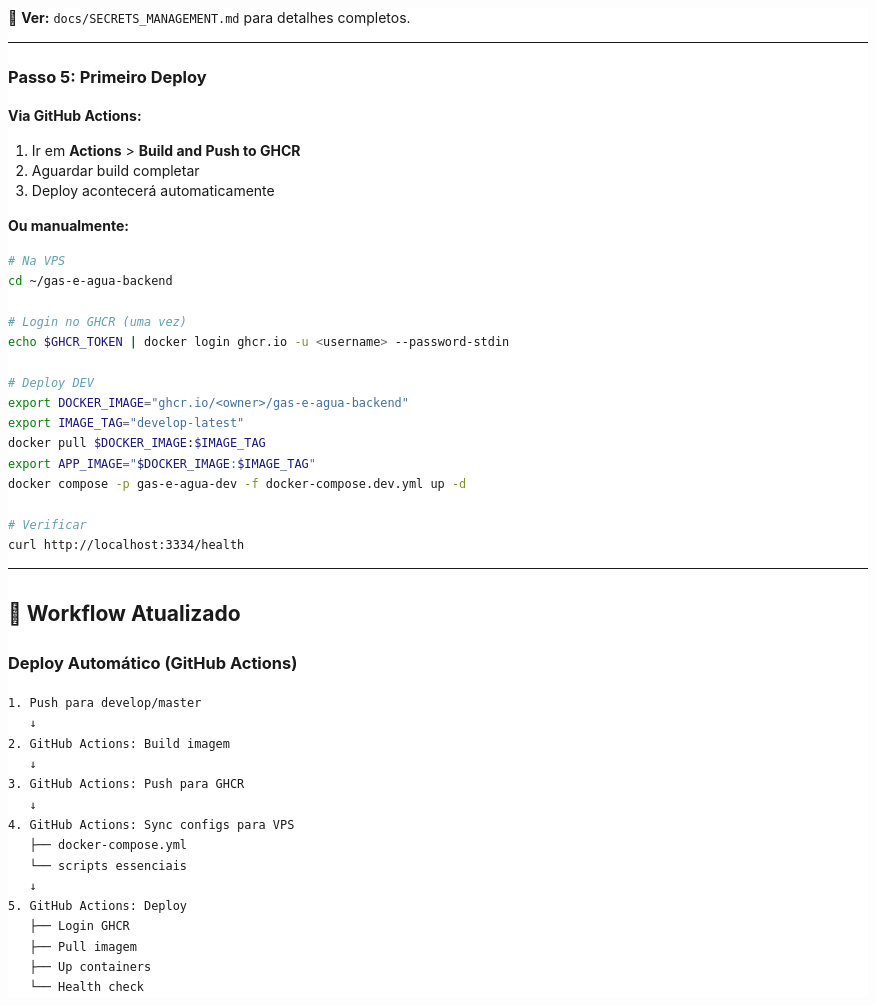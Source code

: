 📖 **Ver:** `docs/SECRETS_MANAGEMENT.md` para detalhes completos.

---

### Passo 5: Primeiro Deploy

**Via GitHub Actions:**

1. Ir em **Actions** > **Build and Push to GHCR**
2. Aguardar build completar
3. Deploy acontecerá automaticamente

**Ou manualmente:**

```bash
# Na VPS
cd ~/gas-e-agua-backend

# Login no GHCR (uma vez)
echo $GHCR_TOKEN | docker login ghcr.io -u <username> --password-stdin

# Deploy DEV
export DOCKER_IMAGE="ghcr.io/<owner>/gas-e-agua-backend"
export IMAGE_TAG="develop-latest"
docker pull $DOCKER_IMAGE:$IMAGE_TAG
export APP_IMAGE="$DOCKER_IMAGE:$IMAGE_TAG"
docker compose -p gas-e-agua-dev -f docker-compose.dev.yml up -d

# Verificar
curl http://localhost:3334/health
```

---

## 🔄 Workflow Atualizado

### Deploy Automático (GitHub Actions)

```
1. Push para develop/master
   ↓
2. GitHub Actions: Build imagem
   ↓
3. GitHub Actions: Push para GHCR
   ↓
4. GitHub Actions: Sync configs para VPS
   ├── docker-compose.yml
   └── scripts essenciais
   ↓
5. GitHub Actions: Deploy
   ├── Login GHCR
   ├── Pull imagem
   ├── Up containers
   └── Health check
```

··········

Could you print all the entries exactly as they stand, with the pictures left out?

Source code

: 📖 **Ver:** `docs/SECRETS_MANAGEMENT.md` para detalhes completos.

---

### Passo 5: Primeiro Deploy

**Via GitHub Actions:**

1. Ir em **Actions** > **Build and Push to GHCR**
2. Aguardar build completar
3. Deploy acontecerá automaticamente

**Ou manualmente:**

```bash
# Na VPS
cd ~/gas-e-agua-backend

# Login no GHCR (uma vez)
echo $GHCR_TOKEN | docker login ghcr.io -u <username> --password-stdin

# Deploy DEV
export DOCKER_IMAGE="ghcr.io/<owner>/gas-e-agua-backend"
export IMAGE_TAG="develop-latest"
docker pull $DOCKER_IMAGE:$IMAGE_TAG
export APP_IMAGE="$DOCKER_IMAGE:$IMAGE_TAG"
docker compose -p gas-e-agua-dev -f docker-compose.dev.yml up -d

# Verificar
curl http://localhost:3334/health
```

---

## 🔄 Workflow Atualizado

### Deploy Automático (GitHub Actions)

```
1. Push para develop/master
   ↓
2. GitHub Actions: Build imagem
   ↓
3. GitHub Actions: Push para GHCR
   ↓
4. GitHub Actions: Sync configs para VPS
   ├── docker-compose.yml
   └── scripts essenciais
   ↓
5. GitHub Actions: Deploy
   ├── Login GHCR
   ├── Pull imagem
   ├── Up containers
   └── Health check
```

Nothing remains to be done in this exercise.